Maar rond het midden van de 19de eeuw verscheen er in Amerika een onderstroom, die tussen 1850 en 1860 de Atlantische Oceaan overstak. In het kielzog daarvan kwam het verbazingwekkende medium voor fysieke manifestaties, D.D. Home. Nadat hij stormenderhand de Tuilerieën en het Winterpaleis had veroverd, kon zijn licht niet langer onder de korenmaat worden gezet. Al enkele jaren voor zijn komst trad er een verandering op in de geest van de droom van bijna elke beschaafde gemeenschap in de twee werelden, en er was nu als reactie een grote kracht aan het werk.

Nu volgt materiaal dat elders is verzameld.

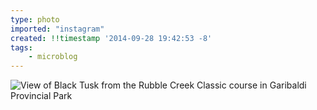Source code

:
 ```yaml
---
type: photo
imported: "instagram"
created: !!timestamp '2014-09-28 19:42:53 -8'
tags:
    - microblog
---
```

![View of Black Tusk from the Rubble Creek Classic course in Garibaldi Provincial Park](/media/images/photos/2014/09/4df0cb8798b9725c0417224213433ca2.jpg)

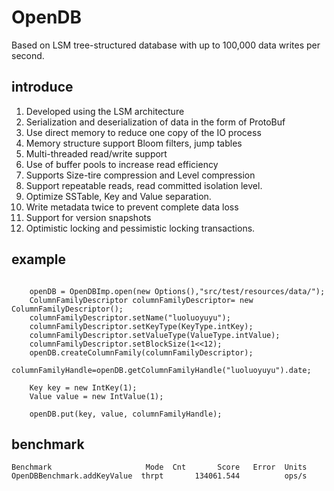 # OpenDB

Based on LSM tree-structured database with up to 100,000 data writes per second.

## introduce
1. Developed using the LSM architecture
2. Serialization and deserialization of data in the form of ProtoBuf
3. Use direct memory to reduce one copy of the IO process
4. Memory structure support Bloom filters, jump tables 
5. Multi-threaded read/write support
6. Use of buffer pools to increase read efficiency
7. Supports Size-tire compression and Level compression
8. Support repeatable reads, read committed isolation level.
9. Optimize SSTable, Key and Value separation.
10. Write metadata twice to prevent complete data loss
11. Support for version snapshots
12. Optimistic locking and pessimistic locking transactions. 

## example

```

    openDB = OpenDBImp.open(new Options(),"src/test/resources/data/");
    ColumnFamilyDescriptor columnFamilyDescriptor= new ColumnFamilyDescriptor();
    columnFamilyDescriptor.setName("luoluoyuyu");
    columnFamilyDescriptor.setKeyType(KeyType.intKey);
    columnFamilyDescriptor.setValueType(ValueType.intValue);
    columnFamilyDescriptor.setBlockSize(1<<12);
    openDB.createColumnFamily(columnFamilyDescriptor);
    columnFamilyHandle=openDB.getColumnFamilyHandle("luoluoyuyu").date;

    Key key = new IntKey(1);
    Value value = new IntValue(1);

    openDB.put(key, value, columnFamilyHandle);

```

## benchmark
```
Benchmark                     Mode  Cnt       Score   Error  Units
OpenDBBenchmark.addKeyValue  thrpt       134061.544          ops/s
```
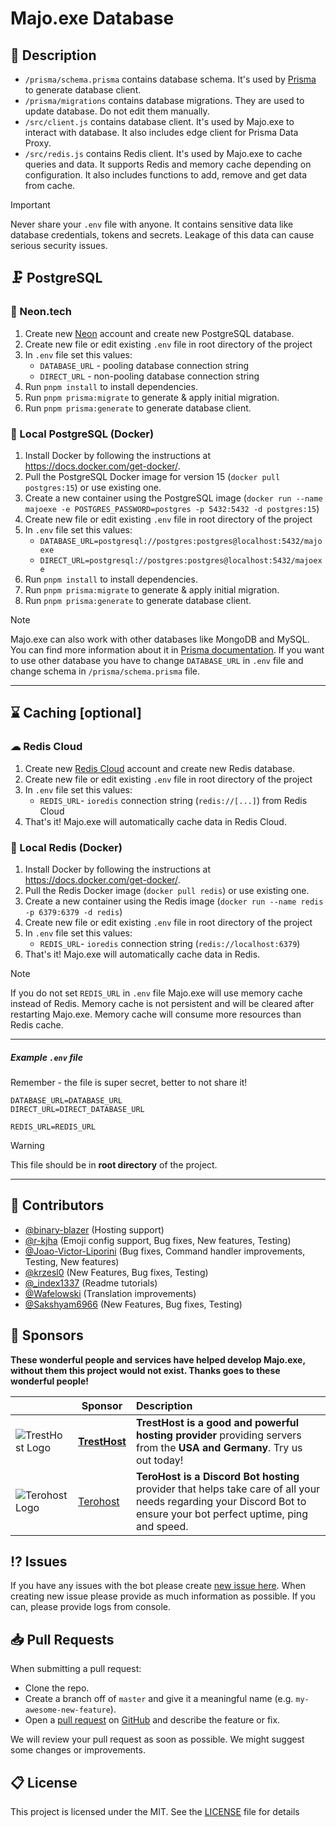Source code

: # Majo.exe Database

## 📝 Description

- `/prisma/schema.prisma` contains database schema. It's used by [Prisma](https://www.prisma.io/) to generate database client.
- `/prisma/migrations` contains database migrations. They are used to update database. Do not edit them manually.
- `/src/client.js` contains database client. It's used by Majo.exe to interact with database. It also includes edge client for Prisma Data Proxy.
- `/src/redis.js` contains Redis client. It's used by Majo.exe to cache queries and data. It supports Redis and memory cache depending on configuration. It also includes functions to add, remove and get data from cache.

> [!IMPORTANT]
> Never share your `.env` file with anyone. It contains sensitive data like database credentials, tokens and secrets. Leakage of this data can cause serious security issues.

## 🗜️ PostgreSQL

### 🐘 Neon.tech

1. Create new [Neon](https://neon.tech/) account and create new PostgreSQL database.
2. Create new file or edit existing `.env` file in root directory of the project
3. In `.env` file set this values:
   - `DATABASE_URL` - pooling database connection string
   - `DIRECT_URL` - non-pooling database connection string
4. Run `pnpm install` to install dependencies.
5. Run `pnpm prisma:migrate` to generate & apply initial migration.
6. Run `pnpm prisma:generate` to generate database client.

### 🐳 Local PostgreSQL (Docker)

1. Install Docker by following the instructions at https://docs.docker.com/get-docker/.
2. Pull the PostgreSQL Docker image for version 15 (`docker pull postgres:15`) or use existing one.
3. Create a new container using the PostgreSQL image (`docker run --name majoexe -e POSTGRES_PASSWORD=postgres -p 5432:5432 -d postgres:15`)
4. Create new file or edit existing `.env` file in root directory of the project
5. In `.env` file set this values:
   - `DATABASE_URL=postgresql://postgres:postgres@localhost:5432/majoexe`
   - `DIRECT_URL=postgresql://postgres:postgres@localhost:5432/majoexe`
6. Run `pnpm install` to install dependencies.
7. Run `pnpm prisma:migrate` to generate & apply initial migration.
8. Run `pnpm prisma:generate` to generate database client.

> [!NOTE]
> Majo.exe can also work with other databases like MongoDB and MySQL. You can find more information about it in [Prisma documentation](https://www.prisma.io/docs/concepts/database-connectors). If you want to use other database you have to change `DATABASE_URL` in `.env` file and change schema in `/prisma/schema.prisma` file.

---

## ⌛ Caching [optional]

### ☁ Redis Cloud

1. Create new [Redis Cloud](https://app.redislabs.com/) account and create new Redis database.
2. Create new file or edit existing `.env` file in root directory of the project
3. In `.env` file set this values:
   - `REDIS_URL`- `ioredis` connection string (`redis://[...]`) from Redis Cloud
4. That's it! Majo.exe will automatically cache data in Redis Cloud.

### 🐳 Local Redis (Docker)

1. Install Docker by following the instructions at https://docs.docker.com/get-docker/.
2. Pull the Redis Docker image (`docker pull redis`) or use existing one.
3. Create a new container using the Redis image (`docker run --name redis -p 6379:6379 -d redis`)
4. Create new file or edit existing `.env` file in root directory of the project
5. In `.env` file set this values:
   - `REDIS_URL`- `ioredis` connection string (`redis://localhost:6379`)
6. That's it! Majo.exe will automatically cache data in Redis.

> [!NOTE]
> If you do not set `REDIS_URL` in `.env` file Majo.exe will use memory cache instead of Redis. Memory cache is not persistent and will be cleared after restarting Majo.exe. Memory cache will consume more resources than Redis cache.

---

##### Example `.env` file

Remember - the file is super secret, better to not share it!

```
DATABASE_URL=DATABASE_URL
DIRECT_URL=DIRECT_DATABASE_URL

REDIS_URL=REDIS_URL
```

> [!WARNING]
> This file should be in **root directory** of the project.

---

## 📝 Contributors

- [@binary-blazer](https://github.com/binary-blazer) (Hosting support)
- [@r-kjha](https://github.com/r-kjha) (Emoji config support, Bug fixes, New features, Testing)
- [@Joao-Victor-Liporini](https://github.com/Joao-Victor-Liporini) (Bug fixes, Command handler improvements, Testing, New features)
- [@krzesl0](https://github.com/krzesl0) (New Features, Bug fixes, Testing)
- [@\_index1337](https://github.com/index1337) (Readme tutorials)
- [@Wafelowski](https://github.com/HeavyWolfPL) (Translation improvements)
- [@Sakshyam6966](https://github.com/Sakshyam6966) (New Features, Bug fixes, Testing)

## 💝 Sponsors

**These wonderful people and services have helped develop Majo.exe, without them this project would not exist. Thanks goes to these wonderful people!**

|                                                                                                                                                             | Sponsor                                                             | Description                                                                                                                                                         |
| ----------------------------------------------------------------------------------------------------------------------------------------------------------- | ------------------------------------------------------------------- | :------------------------------------------------------------------------------------------------------------------------------------------------------------------ |
| ![TrestHost Logo](https://media.discordapp.net/attachments/1016532713173426297/1137629737334870038/tresthost.png?width=112&height=112)                      | [**TrestHost**](https://dash.tresthost.me/register?ref=majonez.exe) | **TrestHost is a good and powerful hosting provider** providing servers from the **USA and Germany**. Try us out today!                                             |
| ![Terohost Logo](https://media.discordapp.net/attachments/905722570286960650/1139902959308783677/943e2f13a56ed86da3bfd4ffcbd5094e.png?width=112&height=112) | [Terohost](https://my.terohost.com/aff.php?aff=17)                  | **TeroHost is a Discord Bot hosting** provider that helps take care of all your needs regarding your Discord Bot to ensure your bot perfect uptime, ping and speed. |

## ⁉️ Issues

If you have any issues with the bot please create [new issue here](https://github.com/igorkowalczyk/majo.exe/issues).
When creating new issue please provide as much information as possible. If you can, please provide logs from console.

## 📥 Pull Requests

When submitting a pull request:

- Clone the repo.
- Create a branch off of `master` and give it a meaningful name (e.g. `my-awesome-new-feature`).
- Open a [pull request](https://github.com/igorkowalczyk/majo.exe/pulls) on [GitHub](https://github.com) and describe the feature or fix.

We will review your pull request as soon as possible. We might suggest some changes or improvements.

## 📋 License

This project is licensed under the MIT. See the [LICENSE](https://github.com/igorkowalczyk/majo.exe/blob/master/license.md) file for details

Wat hield deze in? Eenvoudig het volgende. Tijdens de grootste euforie over de onafhankelijkheid van de exacte wetenschap, en het roekeloze triomfantelijke uitroepen van de overwinning op de ruïnes van de fundamenten – zoals sommige darwinisten naïef hadden gehoopt – van oud bijgeloof en oude overtuigingen, en tijdens de grootste stilte van de volledige verwerping daarvan, stak er vanuit geheel onverwachte hoek een wind op. Eerst was deze betekenisvolle inblazing een nauwelijks waarneembare beroering, het spelen van de wind in de tuigage van een trots schip – het schip dat ‘materialisme’ wordt genoemd en waarvan de bemanning haar passagiers vrolijk naar de maalstroom van vernietiging voert.
Al snel wakkerde de wind aan, en ten slotte stond er een storm. Ze bereikte elk uur meer onheilspellend de oren van de beeldenstormers, en woedde ten slotte luid genoeg om door iedereen te worden gehoord die oren heeft om te horen, ogen om te zien, en een verstand om te kunnen onderscheiden. Het was de innerlijke stem van het volk, hun spirituele intuïtie – die traditionele vijand van kil verstandelijk redeneren, de werkelijke oorsprong van het materialisme – die uit zijn lange cataleptische slaap was ontwaakt. En als gevolg daarvan verschenen al die idealen van de menselijke ziel die zo lang waren vertrapt onder de voeten van hen die het bijgeloof in de wereld wilden uitroeien – de zelfbenoemde leiders van een nieuwe mensheid – plotseling temidden van al die razende elementen van het menselijk denken, en verhieven hun stem, zoals Lazarus die zich verhief uit zijn graf, en eisten erkenning.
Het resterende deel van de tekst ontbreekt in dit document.